→ **Activity**
When a line below holds the string "calling", show that line.

→ **Data for analysis**
======

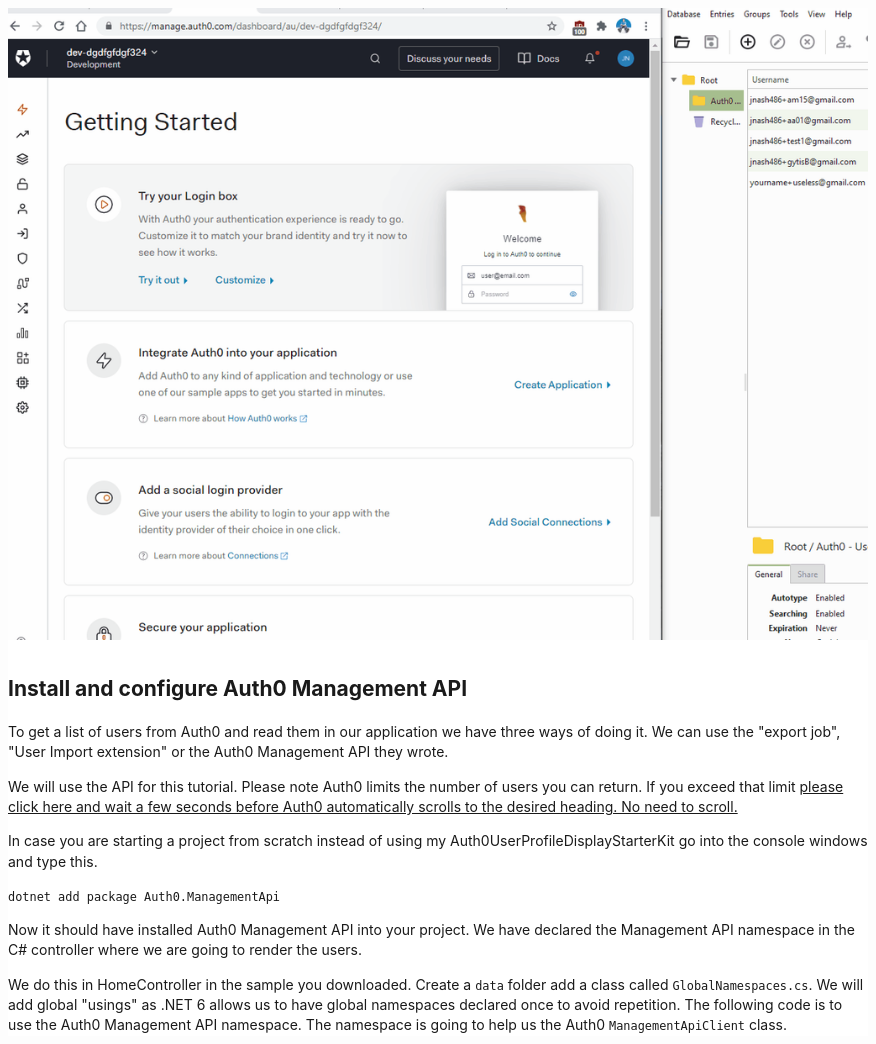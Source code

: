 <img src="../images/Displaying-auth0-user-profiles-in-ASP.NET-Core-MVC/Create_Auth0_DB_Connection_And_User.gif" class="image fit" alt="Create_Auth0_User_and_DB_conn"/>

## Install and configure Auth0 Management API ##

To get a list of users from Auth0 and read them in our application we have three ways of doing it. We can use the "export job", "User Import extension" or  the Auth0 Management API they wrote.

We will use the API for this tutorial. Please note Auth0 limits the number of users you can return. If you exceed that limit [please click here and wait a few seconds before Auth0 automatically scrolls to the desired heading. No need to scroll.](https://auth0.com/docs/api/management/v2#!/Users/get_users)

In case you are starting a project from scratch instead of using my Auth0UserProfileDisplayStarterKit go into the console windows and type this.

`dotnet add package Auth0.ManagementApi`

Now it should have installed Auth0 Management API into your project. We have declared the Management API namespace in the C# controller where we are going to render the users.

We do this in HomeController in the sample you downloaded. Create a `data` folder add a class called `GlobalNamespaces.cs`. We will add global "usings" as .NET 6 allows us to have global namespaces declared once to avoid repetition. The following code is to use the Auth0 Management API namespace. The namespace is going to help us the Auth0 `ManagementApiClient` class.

======

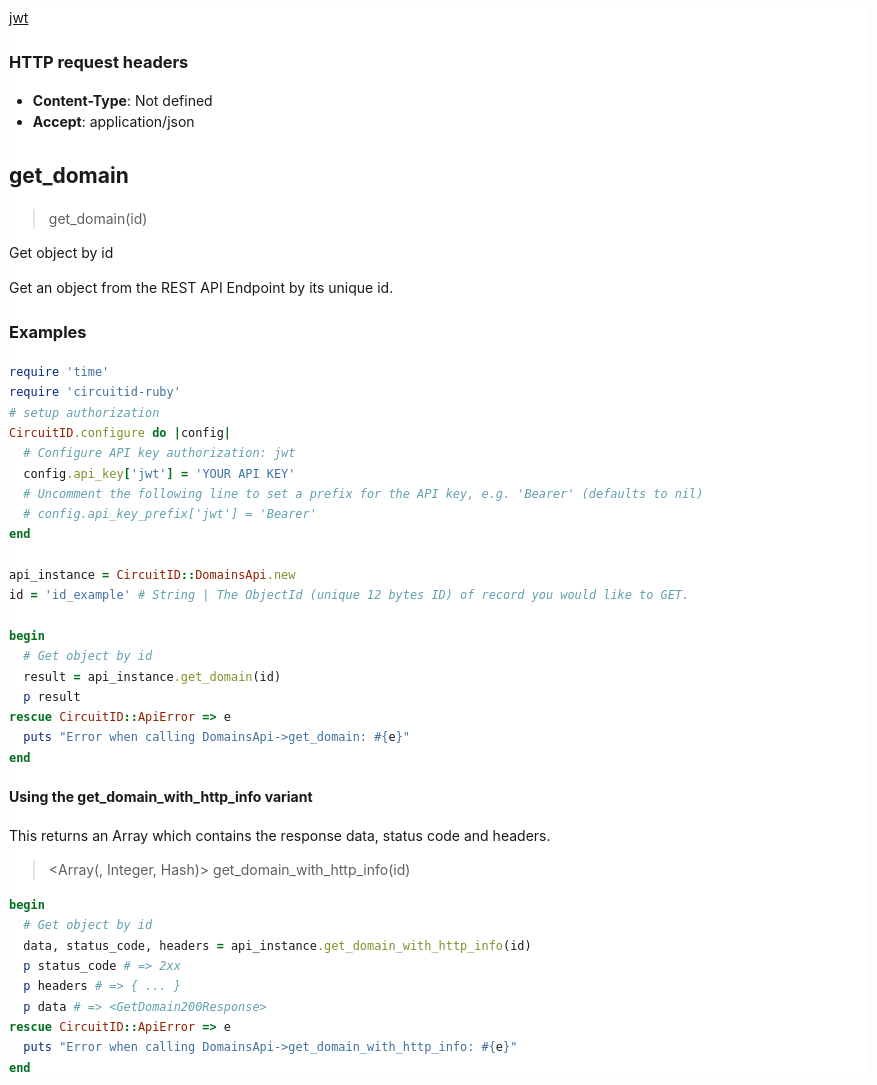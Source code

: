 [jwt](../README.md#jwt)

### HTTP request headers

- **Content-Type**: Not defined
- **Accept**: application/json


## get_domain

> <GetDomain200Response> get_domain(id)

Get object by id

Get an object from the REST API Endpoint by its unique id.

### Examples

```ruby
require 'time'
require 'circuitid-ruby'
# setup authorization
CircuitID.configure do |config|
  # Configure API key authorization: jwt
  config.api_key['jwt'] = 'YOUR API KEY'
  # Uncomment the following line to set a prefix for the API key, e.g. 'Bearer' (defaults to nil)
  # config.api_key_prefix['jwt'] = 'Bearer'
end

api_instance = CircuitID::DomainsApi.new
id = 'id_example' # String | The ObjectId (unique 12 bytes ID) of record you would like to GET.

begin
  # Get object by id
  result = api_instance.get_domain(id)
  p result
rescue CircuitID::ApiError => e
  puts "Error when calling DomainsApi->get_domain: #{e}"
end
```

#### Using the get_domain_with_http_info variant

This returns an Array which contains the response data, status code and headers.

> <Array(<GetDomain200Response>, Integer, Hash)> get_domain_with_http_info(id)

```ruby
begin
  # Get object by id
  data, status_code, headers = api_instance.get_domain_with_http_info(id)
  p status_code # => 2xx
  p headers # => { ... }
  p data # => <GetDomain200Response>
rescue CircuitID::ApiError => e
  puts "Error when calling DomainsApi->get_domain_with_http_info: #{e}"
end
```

======

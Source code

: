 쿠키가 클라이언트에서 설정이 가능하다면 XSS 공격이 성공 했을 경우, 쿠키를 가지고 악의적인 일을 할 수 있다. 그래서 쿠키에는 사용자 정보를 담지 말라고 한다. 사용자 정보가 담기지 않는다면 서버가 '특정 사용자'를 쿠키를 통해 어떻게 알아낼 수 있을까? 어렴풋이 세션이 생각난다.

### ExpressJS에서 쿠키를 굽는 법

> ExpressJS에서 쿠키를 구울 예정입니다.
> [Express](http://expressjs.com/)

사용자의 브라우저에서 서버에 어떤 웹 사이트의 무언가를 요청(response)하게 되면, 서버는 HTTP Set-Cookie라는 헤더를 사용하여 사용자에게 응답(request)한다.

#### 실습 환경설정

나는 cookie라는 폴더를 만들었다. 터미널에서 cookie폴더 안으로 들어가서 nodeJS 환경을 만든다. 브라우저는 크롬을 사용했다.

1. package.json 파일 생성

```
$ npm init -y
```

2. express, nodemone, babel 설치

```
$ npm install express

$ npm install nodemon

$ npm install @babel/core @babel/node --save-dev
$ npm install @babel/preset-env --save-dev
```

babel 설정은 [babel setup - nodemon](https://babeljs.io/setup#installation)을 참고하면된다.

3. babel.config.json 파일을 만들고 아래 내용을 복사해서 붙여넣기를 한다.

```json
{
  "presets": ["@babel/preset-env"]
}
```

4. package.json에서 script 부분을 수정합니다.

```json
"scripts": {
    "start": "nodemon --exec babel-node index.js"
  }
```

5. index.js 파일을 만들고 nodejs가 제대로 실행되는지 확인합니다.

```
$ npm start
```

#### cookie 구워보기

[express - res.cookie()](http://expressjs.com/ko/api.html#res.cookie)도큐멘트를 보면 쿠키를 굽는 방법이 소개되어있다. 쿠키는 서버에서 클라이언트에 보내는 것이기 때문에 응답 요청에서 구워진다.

======

→ **Written response**
  puts "Error when calling DomainsApi->get_domain: #{e}"
  puts "Error when calling DomainsApi->get_domain_with_http_info: #{e}"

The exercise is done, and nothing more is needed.